**Source records**

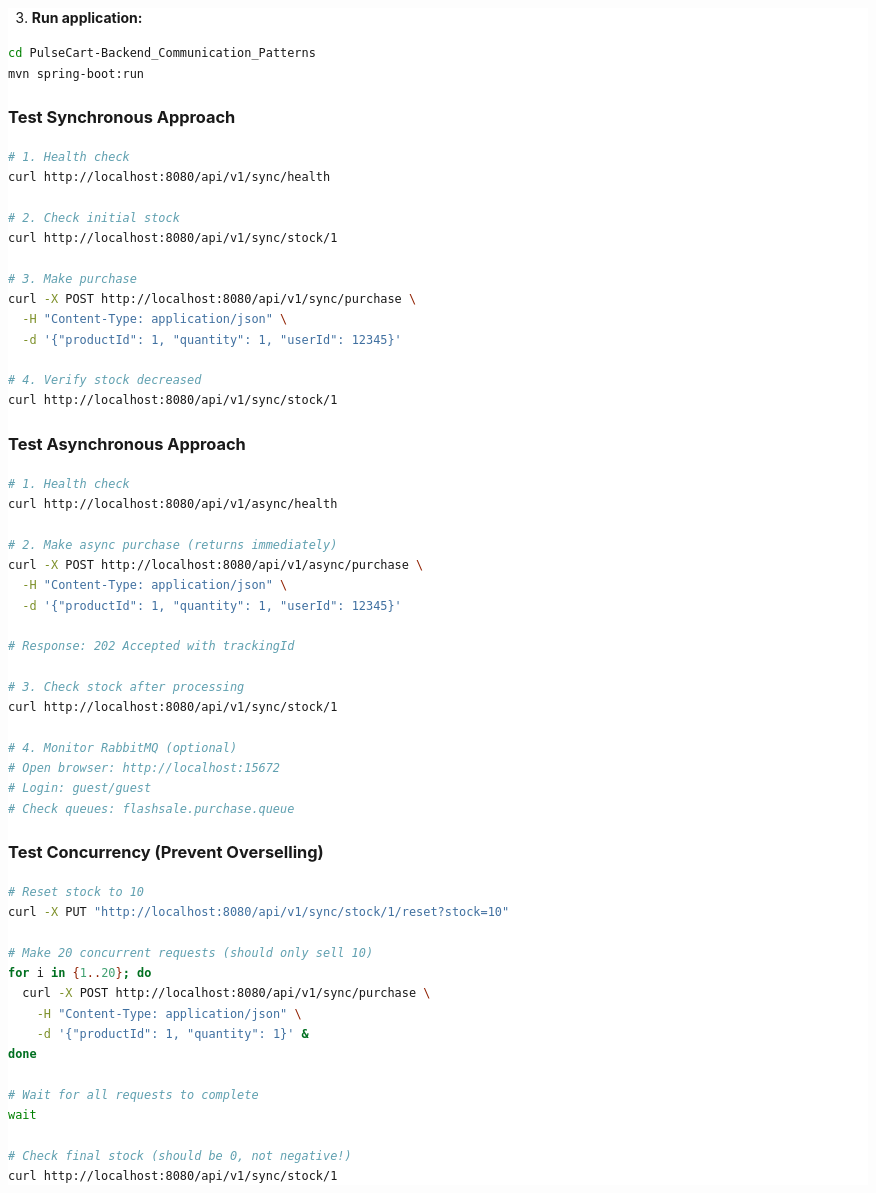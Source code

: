 3. **Run application:**
```bash
cd PulseCart-Backend_Communication_Patterns
mvn spring-boot:run
```

### Test Synchronous Approach
```bash
# 1. Health check
curl http://localhost:8080/api/v1/sync/health

# 2. Check initial stock
curl http://localhost:8080/api/v1/sync/stock/1

# 3. Make purchase
curl -X POST http://localhost:8080/api/v1/sync/purchase \
  -H "Content-Type: application/json" \
  -d '{"productId": 1, "quantity": 1, "userId": 12345}'

# 4. Verify stock decreased
curl http://localhost:8080/api/v1/sync/stock/1
```

### Test Asynchronous Approach
```bash
# 1. Health check
curl http://localhost:8080/api/v1/async/health

# 2. Make async purchase (returns immediately)
curl -X POST http://localhost:8080/api/v1/async/purchase \
  -H "Content-Type: application/json" \
  -d '{"productId": 1, "quantity": 1, "userId": 12345}'

# Response: 202 Accepted with trackingId

# 3. Check stock after processing
curl http://localhost:8080/api/v1/sync/stock/1

# 4. Monitor RabbitMQ (optional)
# Open browser: http://localhost:15672
# Login: guest/guest
# Check queues: flashsale.purchase.queue
```

### Test Concurrency (Prevent Overselling)
```bash
# Reset stock to 10
curl -X PUT "http://localhost:8080/api/v1/sync/stock/1/reset?stock=10"

# Make 20 concurrent requests (should only sell 10)
for i in {1..20}; do
  curl -X POST http://localhost:8080/api/v1/sync/purchase \
    -H "Content-Type: application/json" \
    -d '{"productId": 1, "quantity": 1}' &
done

# Wait for all requests to complete
wait

# Check final stock (should be 0, not negative!)
curl http://localhost:8080/api/v1/sync/stock/1
```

**Description of the task**
All lines in the data that contain the word "POST" should be copied.

**Problem solution**
curl -X POST http://localhost:8080/api/v1/sync/purchase \
curl -X POST http://localhost:8080/api/v1/async/purchase \
  curl -X POST http://localhost:8080/api/v1/sync/purchase \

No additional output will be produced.